What you need to do: Check every line of the entries below for "sumo", and copy the lines that have it.
** Opening Supplied material block **
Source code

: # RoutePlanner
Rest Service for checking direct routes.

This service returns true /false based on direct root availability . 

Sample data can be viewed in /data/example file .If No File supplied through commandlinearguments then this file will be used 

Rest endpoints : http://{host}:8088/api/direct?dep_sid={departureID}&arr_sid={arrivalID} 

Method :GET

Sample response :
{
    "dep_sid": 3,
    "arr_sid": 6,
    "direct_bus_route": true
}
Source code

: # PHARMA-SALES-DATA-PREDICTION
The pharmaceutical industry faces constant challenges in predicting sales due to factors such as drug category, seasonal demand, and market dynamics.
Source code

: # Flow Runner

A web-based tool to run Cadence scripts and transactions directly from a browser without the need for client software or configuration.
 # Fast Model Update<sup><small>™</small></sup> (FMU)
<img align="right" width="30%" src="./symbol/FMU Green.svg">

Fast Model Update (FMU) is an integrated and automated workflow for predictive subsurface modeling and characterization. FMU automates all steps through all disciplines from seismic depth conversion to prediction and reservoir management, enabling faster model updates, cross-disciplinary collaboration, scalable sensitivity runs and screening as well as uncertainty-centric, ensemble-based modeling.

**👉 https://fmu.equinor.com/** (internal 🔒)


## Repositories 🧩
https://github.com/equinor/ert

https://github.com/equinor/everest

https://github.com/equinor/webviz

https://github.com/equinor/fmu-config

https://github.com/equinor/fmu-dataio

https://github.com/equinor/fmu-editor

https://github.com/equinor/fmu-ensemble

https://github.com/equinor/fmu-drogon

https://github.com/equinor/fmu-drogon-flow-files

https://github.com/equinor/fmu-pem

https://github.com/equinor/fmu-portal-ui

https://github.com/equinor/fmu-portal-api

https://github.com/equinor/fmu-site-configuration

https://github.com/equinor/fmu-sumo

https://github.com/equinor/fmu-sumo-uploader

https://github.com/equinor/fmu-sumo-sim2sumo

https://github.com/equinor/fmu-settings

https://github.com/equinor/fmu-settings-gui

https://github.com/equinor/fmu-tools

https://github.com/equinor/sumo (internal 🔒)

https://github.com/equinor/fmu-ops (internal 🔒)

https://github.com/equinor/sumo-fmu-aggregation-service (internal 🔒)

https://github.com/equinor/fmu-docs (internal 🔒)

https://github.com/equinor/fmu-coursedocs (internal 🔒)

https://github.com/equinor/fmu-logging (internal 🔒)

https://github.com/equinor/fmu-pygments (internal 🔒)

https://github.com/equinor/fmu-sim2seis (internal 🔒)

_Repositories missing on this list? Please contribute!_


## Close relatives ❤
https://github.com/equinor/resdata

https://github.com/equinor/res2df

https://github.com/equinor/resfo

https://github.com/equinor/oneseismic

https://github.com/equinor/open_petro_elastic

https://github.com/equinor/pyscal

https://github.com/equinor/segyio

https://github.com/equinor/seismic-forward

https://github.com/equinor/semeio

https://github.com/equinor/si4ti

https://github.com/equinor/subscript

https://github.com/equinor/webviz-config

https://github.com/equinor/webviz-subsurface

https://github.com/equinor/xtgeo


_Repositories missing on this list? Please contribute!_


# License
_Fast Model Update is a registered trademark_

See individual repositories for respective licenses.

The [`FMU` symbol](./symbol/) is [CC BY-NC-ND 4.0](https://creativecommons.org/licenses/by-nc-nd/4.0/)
** Closing Supplied material block **
Task output:
https://github.com/equinor/fmu-sumo
https://github.com/equinor/fmu-sumo-uploader
https://github.com/equinor/fmu-sumo-sim2sumo
https://github.com/equinor/sumo (internal 🔒)
https://github.com/equinor/sumo-fmu-aggregation-service (internal 🔒)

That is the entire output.